Content starts
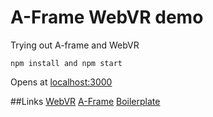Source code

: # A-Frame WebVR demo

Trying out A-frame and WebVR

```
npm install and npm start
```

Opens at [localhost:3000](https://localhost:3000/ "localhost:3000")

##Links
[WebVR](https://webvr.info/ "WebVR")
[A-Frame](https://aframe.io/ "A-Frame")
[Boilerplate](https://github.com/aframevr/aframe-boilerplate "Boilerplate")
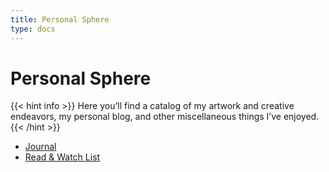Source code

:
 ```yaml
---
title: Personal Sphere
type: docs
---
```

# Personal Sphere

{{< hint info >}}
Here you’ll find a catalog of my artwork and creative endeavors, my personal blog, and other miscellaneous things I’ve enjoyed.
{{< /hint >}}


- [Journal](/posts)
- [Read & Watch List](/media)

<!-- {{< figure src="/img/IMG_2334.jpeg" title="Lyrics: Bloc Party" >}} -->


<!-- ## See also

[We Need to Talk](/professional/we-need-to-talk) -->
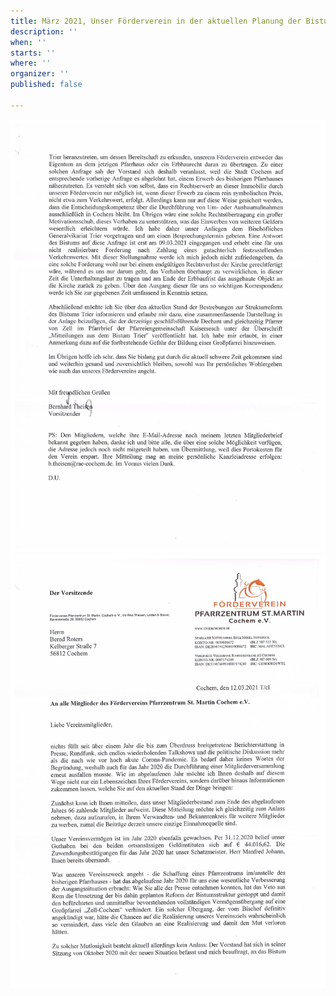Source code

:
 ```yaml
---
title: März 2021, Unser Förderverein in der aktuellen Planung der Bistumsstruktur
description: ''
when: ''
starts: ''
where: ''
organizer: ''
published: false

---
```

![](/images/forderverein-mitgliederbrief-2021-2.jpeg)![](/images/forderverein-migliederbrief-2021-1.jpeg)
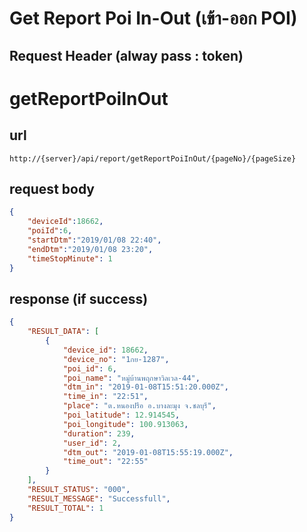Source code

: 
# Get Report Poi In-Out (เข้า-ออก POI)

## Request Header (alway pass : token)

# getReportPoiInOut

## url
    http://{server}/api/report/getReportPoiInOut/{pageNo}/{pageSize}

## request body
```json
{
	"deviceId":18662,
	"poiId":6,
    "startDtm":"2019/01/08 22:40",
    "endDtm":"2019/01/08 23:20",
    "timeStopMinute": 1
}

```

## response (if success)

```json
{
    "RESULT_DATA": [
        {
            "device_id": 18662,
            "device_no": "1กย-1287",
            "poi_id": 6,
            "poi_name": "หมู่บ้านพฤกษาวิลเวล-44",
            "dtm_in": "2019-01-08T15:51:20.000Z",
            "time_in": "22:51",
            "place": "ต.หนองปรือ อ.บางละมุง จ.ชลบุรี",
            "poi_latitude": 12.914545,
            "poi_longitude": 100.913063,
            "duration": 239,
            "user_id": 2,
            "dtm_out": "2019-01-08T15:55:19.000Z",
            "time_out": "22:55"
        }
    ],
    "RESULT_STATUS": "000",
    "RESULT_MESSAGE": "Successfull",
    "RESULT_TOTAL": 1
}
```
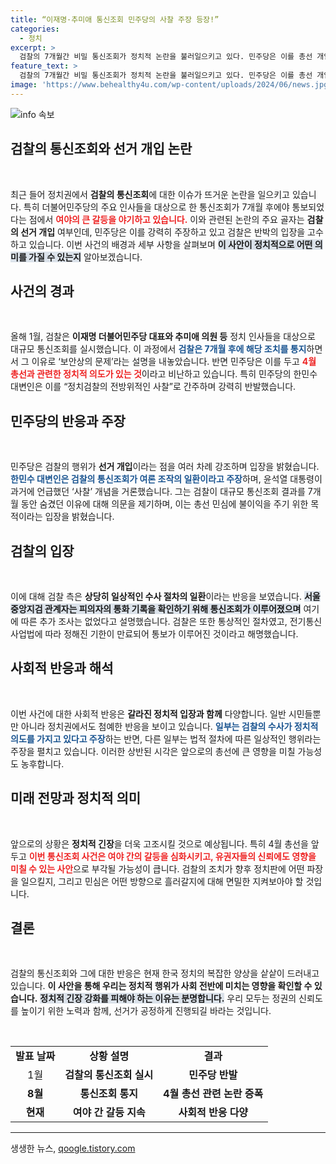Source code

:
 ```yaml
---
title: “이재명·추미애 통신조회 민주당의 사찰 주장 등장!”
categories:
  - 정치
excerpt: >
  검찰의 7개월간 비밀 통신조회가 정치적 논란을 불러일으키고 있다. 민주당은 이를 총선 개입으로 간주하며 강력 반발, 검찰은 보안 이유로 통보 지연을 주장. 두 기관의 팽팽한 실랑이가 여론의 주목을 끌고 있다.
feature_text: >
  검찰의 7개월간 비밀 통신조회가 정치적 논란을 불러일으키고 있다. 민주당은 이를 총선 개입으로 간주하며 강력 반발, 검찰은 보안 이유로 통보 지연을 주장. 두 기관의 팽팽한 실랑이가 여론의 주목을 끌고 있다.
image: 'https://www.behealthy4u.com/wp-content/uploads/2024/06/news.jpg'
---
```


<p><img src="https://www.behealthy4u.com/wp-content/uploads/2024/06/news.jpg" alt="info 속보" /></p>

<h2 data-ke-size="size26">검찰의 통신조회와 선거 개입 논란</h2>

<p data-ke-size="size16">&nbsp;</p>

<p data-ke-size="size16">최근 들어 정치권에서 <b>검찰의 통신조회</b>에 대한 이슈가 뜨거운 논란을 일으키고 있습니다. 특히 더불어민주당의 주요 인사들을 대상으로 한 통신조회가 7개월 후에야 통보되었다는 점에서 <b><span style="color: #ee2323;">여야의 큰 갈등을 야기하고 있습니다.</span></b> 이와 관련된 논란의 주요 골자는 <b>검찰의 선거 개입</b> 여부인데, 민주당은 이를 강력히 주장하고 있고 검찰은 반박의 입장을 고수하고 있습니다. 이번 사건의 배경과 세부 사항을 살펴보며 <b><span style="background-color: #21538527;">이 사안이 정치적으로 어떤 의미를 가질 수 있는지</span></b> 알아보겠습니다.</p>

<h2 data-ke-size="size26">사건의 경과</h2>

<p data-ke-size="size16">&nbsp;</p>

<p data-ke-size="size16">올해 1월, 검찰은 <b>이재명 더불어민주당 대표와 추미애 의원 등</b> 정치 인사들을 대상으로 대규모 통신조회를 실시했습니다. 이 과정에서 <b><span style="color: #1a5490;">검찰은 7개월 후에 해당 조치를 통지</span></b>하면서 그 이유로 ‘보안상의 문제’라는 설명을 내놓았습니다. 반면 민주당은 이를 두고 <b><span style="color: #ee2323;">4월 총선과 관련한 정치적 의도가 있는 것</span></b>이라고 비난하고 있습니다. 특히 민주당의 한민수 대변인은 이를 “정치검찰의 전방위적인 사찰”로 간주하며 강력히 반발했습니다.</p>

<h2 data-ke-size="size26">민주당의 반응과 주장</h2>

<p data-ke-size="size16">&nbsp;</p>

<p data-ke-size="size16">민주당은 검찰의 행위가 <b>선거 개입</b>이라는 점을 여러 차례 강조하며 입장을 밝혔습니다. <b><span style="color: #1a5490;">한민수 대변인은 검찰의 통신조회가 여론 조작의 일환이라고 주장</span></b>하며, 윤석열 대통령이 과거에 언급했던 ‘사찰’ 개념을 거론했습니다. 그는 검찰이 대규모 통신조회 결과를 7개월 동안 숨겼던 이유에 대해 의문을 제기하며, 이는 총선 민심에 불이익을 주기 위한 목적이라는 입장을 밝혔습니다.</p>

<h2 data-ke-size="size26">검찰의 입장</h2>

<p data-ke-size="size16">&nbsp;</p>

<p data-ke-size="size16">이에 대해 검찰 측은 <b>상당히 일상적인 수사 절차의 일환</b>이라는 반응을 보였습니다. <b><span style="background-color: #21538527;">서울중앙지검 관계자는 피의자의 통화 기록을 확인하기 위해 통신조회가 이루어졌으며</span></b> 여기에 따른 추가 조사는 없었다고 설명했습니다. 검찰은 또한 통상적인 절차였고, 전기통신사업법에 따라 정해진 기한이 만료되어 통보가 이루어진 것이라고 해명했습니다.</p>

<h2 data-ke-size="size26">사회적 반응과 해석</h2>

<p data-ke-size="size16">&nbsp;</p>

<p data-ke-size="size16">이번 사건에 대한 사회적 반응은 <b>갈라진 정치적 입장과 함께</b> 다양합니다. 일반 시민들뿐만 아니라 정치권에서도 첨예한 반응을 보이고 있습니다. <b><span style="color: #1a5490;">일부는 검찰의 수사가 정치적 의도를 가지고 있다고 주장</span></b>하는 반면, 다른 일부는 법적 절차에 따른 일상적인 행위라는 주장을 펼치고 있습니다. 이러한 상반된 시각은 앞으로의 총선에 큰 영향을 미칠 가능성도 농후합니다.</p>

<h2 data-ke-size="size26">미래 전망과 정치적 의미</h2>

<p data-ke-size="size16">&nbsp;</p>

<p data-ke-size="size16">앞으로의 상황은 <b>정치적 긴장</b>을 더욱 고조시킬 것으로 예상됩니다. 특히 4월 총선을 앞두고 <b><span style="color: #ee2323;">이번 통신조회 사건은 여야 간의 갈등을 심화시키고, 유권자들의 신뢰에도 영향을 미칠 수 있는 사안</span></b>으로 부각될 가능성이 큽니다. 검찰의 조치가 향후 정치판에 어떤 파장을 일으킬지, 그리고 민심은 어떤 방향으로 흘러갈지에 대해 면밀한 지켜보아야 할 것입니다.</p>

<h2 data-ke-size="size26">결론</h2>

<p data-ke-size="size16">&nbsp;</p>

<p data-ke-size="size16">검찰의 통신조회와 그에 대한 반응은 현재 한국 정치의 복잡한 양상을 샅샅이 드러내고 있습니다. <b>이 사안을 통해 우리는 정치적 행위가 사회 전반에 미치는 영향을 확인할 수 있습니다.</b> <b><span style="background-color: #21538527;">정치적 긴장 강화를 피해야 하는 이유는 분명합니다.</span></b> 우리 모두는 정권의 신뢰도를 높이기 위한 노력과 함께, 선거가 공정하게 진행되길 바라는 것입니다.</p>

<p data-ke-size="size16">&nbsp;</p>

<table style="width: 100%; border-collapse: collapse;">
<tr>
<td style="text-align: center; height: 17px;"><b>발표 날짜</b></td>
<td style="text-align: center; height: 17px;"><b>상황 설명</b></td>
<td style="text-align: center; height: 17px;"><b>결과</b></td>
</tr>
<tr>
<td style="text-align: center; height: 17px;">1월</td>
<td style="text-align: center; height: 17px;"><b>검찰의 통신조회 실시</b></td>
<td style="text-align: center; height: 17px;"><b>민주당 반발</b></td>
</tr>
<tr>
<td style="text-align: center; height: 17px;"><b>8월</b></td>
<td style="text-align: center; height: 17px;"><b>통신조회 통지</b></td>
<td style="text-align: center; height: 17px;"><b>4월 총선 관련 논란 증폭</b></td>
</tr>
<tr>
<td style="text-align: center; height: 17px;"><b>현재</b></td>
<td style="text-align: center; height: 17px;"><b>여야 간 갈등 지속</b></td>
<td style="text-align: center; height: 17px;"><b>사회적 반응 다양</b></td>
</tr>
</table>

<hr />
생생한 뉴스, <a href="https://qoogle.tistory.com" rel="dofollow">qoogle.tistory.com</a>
Content ends
Content starts
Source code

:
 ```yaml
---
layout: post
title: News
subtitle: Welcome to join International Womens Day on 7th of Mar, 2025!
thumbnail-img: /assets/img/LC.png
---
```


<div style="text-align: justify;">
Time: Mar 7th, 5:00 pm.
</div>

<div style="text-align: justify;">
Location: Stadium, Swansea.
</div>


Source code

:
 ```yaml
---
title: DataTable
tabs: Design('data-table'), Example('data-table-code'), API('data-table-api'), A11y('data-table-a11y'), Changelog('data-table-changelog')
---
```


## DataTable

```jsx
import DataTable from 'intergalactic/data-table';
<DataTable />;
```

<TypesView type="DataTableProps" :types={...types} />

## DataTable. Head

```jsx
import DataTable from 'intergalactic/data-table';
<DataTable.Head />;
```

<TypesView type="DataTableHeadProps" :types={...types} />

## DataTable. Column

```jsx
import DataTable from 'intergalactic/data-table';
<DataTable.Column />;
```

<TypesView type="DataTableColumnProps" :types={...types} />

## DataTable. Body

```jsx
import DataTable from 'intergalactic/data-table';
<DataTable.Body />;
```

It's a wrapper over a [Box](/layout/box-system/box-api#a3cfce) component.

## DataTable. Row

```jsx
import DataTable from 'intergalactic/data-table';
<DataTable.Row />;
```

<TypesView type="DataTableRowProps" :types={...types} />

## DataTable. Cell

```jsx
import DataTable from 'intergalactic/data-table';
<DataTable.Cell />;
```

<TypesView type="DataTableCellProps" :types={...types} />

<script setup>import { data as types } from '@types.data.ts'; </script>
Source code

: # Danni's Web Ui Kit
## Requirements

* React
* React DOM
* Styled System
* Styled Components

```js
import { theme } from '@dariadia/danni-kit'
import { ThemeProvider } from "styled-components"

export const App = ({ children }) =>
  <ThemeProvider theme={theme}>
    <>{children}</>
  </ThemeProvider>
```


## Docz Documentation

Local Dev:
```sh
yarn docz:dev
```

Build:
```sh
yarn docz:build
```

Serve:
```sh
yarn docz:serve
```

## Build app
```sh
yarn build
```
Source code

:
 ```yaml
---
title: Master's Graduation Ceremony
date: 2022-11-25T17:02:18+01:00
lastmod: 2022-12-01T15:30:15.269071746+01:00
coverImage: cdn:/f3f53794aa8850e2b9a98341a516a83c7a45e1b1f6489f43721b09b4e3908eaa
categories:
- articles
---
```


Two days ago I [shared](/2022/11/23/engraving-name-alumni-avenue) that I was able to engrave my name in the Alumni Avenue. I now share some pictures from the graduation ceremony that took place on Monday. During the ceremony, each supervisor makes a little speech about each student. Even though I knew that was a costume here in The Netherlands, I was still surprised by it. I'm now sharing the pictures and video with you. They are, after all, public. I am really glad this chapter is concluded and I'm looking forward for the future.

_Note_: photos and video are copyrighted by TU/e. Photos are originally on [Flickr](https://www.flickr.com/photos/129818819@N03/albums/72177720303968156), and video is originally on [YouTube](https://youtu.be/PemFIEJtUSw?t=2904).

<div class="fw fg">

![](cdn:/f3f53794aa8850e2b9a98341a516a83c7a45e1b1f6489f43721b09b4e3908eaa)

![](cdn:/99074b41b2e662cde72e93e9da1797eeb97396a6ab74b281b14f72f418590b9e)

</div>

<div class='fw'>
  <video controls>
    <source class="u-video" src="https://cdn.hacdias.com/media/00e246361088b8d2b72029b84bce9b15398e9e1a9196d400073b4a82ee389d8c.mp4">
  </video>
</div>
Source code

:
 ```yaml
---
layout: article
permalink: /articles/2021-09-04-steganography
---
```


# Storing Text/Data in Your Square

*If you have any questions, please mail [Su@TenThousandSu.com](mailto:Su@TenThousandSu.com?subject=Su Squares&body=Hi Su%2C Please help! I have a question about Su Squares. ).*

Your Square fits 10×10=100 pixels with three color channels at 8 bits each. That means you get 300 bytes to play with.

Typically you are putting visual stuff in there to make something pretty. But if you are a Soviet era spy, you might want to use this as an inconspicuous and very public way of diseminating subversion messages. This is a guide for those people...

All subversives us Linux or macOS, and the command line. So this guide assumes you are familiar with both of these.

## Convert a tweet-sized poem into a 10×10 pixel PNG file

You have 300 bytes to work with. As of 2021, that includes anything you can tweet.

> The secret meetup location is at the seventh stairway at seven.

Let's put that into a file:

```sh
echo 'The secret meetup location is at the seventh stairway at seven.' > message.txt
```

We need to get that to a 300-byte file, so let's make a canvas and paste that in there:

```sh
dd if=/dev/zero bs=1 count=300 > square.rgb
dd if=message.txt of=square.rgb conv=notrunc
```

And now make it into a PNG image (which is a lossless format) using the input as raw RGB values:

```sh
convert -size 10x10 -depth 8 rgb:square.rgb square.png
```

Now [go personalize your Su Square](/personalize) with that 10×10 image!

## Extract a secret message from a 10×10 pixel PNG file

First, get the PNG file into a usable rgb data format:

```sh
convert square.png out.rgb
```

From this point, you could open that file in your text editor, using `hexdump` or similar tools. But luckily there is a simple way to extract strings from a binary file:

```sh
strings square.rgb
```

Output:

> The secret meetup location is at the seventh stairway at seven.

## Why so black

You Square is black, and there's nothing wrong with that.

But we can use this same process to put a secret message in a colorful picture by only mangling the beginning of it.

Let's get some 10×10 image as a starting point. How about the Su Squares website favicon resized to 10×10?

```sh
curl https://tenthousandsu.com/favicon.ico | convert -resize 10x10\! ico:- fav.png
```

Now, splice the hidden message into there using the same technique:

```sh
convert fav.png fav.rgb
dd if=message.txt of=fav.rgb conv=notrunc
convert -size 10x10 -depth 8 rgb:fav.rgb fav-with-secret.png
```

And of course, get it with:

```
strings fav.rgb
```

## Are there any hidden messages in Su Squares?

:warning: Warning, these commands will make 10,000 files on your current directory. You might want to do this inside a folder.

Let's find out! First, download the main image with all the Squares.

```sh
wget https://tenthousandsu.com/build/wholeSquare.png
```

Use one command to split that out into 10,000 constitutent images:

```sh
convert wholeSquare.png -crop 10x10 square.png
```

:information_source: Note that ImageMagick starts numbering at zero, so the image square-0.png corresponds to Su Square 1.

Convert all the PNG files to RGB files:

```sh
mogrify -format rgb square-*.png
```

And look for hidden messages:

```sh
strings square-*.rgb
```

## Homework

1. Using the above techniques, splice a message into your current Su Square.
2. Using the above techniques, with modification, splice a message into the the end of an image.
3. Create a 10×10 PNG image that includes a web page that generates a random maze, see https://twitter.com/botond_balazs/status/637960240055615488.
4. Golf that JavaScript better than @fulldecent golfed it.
Content ends
Content starts
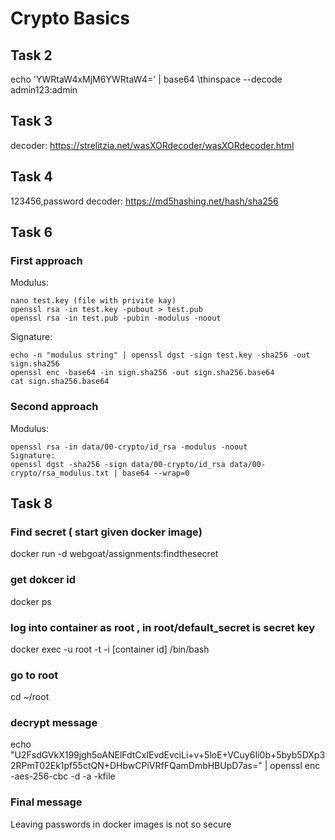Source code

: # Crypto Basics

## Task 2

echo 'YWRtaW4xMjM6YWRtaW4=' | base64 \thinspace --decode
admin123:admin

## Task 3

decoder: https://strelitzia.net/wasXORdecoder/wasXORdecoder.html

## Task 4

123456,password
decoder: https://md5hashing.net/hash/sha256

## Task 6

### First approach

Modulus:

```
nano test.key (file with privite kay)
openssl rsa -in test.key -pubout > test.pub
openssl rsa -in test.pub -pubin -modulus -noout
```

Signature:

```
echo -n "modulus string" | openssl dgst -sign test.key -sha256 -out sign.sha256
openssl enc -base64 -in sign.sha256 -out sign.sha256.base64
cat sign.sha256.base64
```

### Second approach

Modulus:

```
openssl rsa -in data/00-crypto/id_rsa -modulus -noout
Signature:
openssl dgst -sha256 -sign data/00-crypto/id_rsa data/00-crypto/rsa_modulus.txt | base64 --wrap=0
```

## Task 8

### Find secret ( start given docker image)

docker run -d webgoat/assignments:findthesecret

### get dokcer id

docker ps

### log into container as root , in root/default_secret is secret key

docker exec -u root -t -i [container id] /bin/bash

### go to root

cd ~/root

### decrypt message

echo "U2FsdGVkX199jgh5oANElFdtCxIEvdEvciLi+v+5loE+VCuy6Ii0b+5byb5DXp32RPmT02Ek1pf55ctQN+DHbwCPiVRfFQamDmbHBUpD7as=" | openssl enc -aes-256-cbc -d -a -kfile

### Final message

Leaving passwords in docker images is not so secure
Content ends
**PROBLEM TO SOLVE:** Among the lines above, find those holding "articles" and copy each one.

**RESPONSE AREA:**
- articles
permalink: /articles/2021-09-04-steganography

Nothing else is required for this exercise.